Learning to let go

It may hurt more to hang on than to leave, in certain contexts

November 15, 2016 01:17 am | Updated December 02, 2016 03:28 pm IST

I had sold my ancestral house in Nagamalai in the Madurai region of Tamil Nadu several years ago. It was ‘Sara House’, named after my mother. When my parents were no more, gone for good, there really was no reason I should hold on to a house where I wouldn’t be living. I bought a flat in Bangalore and live there now, for several reasons that a big city offers. I visit Madurai once in a year to keep in touch with some of my relatives.

One day, spurred by nostalgia and in a fit of reckless financial bravado, I phoned the current owner of ‘Sara House’ (who too did not live there), and offered to buy back the house at the current market rate. I cited sentimental reasons, money was no object. I wanted to come back and live there, I told him.

The current owner had no reason to be sentimental, I should have known. He was nice and understanding about it as he heard me out, but I guess some business instinct had alerted him. He hemmed and hawed and said he wanted to hold on to it as an investment. Maybe he thought the real estate market in the area was rising, and wanted to see how high it would go. Or worse, he had guessed that I might not follow through, considering the filmic manner in which I had couched my offer.

A realisation strikes me now. What if the man had agreed to sell? Assuming I had re-occupied the house, the initial euphoria of getting back our lost heritage would have worn off after a while. Maybe I’d have a surreal feeling of never having left the house. The ‘yesterday once more’ feeling might have come over me, and it might have been sweet while it lasted.

But things would change in a month. And then with every tick of the clock my soul would get progressively desensitised. The heart-rending but pleasing nostalgia of Nagamalai would have no reason to continue to fill my heart. I’d have gone around the neighbourhood a few times, but the joy of rediscovery of the old haunts would wear off: they had diminishing and marginal utility. And then perhaps I’d wonder if this financial investment was worth it.

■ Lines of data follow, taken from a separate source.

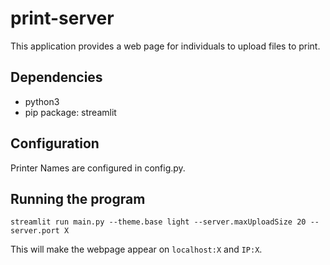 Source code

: # print-server

This application provides a web page for individuals to upload files to print.

## Dependencies

- python3
- pip package: streamlit

## Configuration

Printer Names are configured in config.py.

## Running the program

`streamlit run main.py --theme.base light --server.maxUploadSize 20 --server.port X`

This will make the webpage appear on `localhost:X` and `IP:X`.
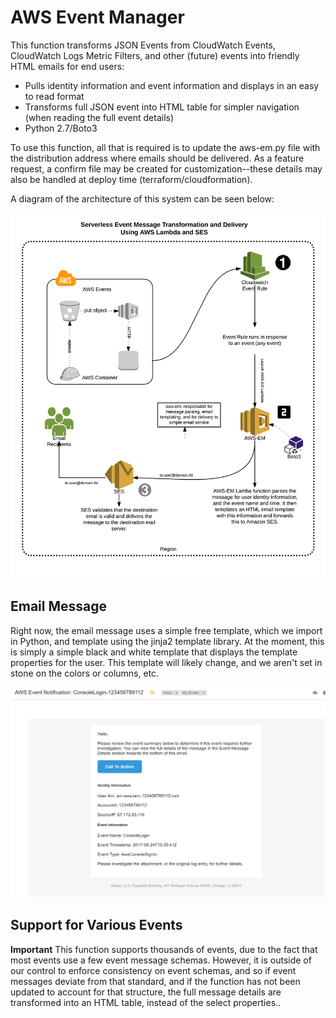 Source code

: # AWS Event Manager

This function transforms JSON Events from CloudWatch Events, CloudWatch Logs Metric Filters, and other (future) events into friendly HTML emails for end users:

* Pulls identity information and event information and displays in an easy to read format
* Transforms full JSON event into HTML table for simpler navigation (when reading the full event details)
* Python 2.7/Boto3

To use this function, all that is required is to update the aws-em.py file with the distribution address where emails should be delivered. As a feature request, a confirm file may be created for customization--these details may also be handled at deploy time (terraform/cloudformation).  

A diagram of the architecture of this system can be seen below:

![alt text](mailer-diagram.png "AWS EM Serverless Mailer" )

## Email Message

Right now, the email message uses a simple free template, which we import in Python, and template using the jinja2 template library. At the moment, this is simply
a simple black and white template that displays the template properties for the user. This template will likely change, and we aren't set in stone on the colors or columns, etc.

![alt text](email-example.png "Example User Email")

## Support for Various Events

**Important** This function supports thousands of events, due to the fact that most events use a few event message schemas. However, it is outside of our control to enforce consistency on event schemas, and so if event messages deviate from that standard, and if the function has not been updated to account for that structure, the full message details are transformed into an HTML table, instead of the select properties..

I think we tend to confuse places with people. I wanted mom and dad, who are no more. I associated them with the house. But I’d never get them back. So what would the house they lived in offer now in terms of emotional fulfilment?

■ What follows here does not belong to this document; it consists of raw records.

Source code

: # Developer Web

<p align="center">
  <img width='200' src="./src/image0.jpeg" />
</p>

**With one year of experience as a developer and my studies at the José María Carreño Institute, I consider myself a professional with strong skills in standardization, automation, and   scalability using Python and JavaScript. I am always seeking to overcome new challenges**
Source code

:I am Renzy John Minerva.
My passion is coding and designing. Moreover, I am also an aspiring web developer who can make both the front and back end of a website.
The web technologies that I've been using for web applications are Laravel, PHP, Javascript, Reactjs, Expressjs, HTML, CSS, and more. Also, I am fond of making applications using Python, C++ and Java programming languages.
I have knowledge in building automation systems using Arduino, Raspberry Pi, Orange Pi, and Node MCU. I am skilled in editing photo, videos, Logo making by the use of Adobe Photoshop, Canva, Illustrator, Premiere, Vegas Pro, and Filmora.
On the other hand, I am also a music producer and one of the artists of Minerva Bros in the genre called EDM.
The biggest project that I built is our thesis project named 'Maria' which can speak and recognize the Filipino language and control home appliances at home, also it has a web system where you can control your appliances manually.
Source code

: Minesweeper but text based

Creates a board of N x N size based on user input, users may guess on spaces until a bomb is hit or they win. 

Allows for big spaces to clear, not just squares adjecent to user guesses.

The same is true when you visit places such as your old school, an office you had worked in, a campus where you had done a course, or places you had been posted to. You’re all dewy-eyed as you enter the building, and then realisation strikes. None of the people who work there know you, and you are on the verge (or slightly past the verge) of making a fool of yourself. You tell some polite but uninterested staff there that you sat at the very chair they are sitting on, or some such thing. You recount some anecdote during your tenure in that office, building it up to epic proportions. Those listening to you nod, seem to understand, but they wait for you to move on so they can get on with their routine. If you are observant you might even notice their looking discreetly — or worse, not so discreetly — at their watches.

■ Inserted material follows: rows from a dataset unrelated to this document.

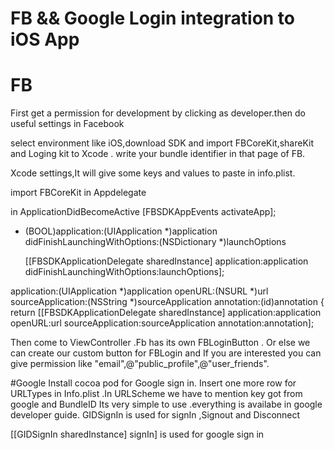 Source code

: # FB && Google Login integration to iOS App

# FB

 First get a permission for development by clicking as developer.then do useful settings in Facebook 

select environment like iOS,download SDK and import FBCoreKit,shareKit and Loging kit to Xcode . 
write your bundle identifier in that page of FB.

Xcode settings,It will give some keys and values to paste in info.plist.

import FBCoreKit in Appdelegate 

in ApplicationDidBecomeActive     [FBSDKAppEvents activateApp];

- (BOOL)application:(UIApplication *)application didFinishLaunchingWithOptions:(NSDictionary *)launchOptions 

    [[FBSDKApplicationDelegate sharedInstance] application:application
                             didFinishLaunchingWithOptions:launchOptions];



application:(UIApplication *)application
            openURL:(NSURL *)url
  sourceApplication:(NSString *)sourceApplication
         annotation:(id)annotation {
    return [[FBSDKApplicationDelegate sharedInstance] application:application
                                                          openURL:url
                                                sourceApplication:sourceApplication
                                                       annotation:annotation];



Then come to ViewController .Fb has its own FBLoginButton .
Or else we can create our custom button for FBLogin and If you are interested you can give permission like "email",@"public_profile",@"user_friends".

#Google
 Install cocoa pod for Google sign in.
 Insert one more row for URLTypes in Info.plist .In URLScheme we have to mention key got from google and BundleID
 Its very simple to use .everything is availabe in google developer guide.
 GIDSignIn is used for signIn ,Signout and Disconnect
 
   [[GIDSignIn sharedInstance] signIn] is used for google sign in


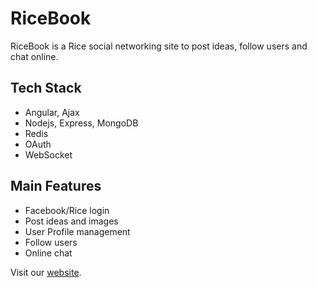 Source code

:# RiceBook

RiceBook is a Rice social networking site to post ideas, follow users and chat online.

## Tech Stack
* Angular, Ajax
* Nodejs, Express, MongoDB
* Redis
* OAuth
* WebSocket

## Main Features
* Facebook/Rice login
* Post ideas and images
* User Profile management
* Follow users
* Online chat

Visit our [website](http://yz157-ricebook.surge.sh/).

If you are of the ‘reserved’ type, you might stroll wordlessly through your earlier work area, beaming at the staff working there. You want to say you’ve been there, done that, and that what you see now is but a copycat version of the standards set by you during your reign. Nothing can be sadder than a scene like this.

Letting go is not easily. We have to fight to release the claw-hold of the past, every single day.

It hurts to let go, but it hurts more to hang on. Our future lies ahead; our past is not our destiny.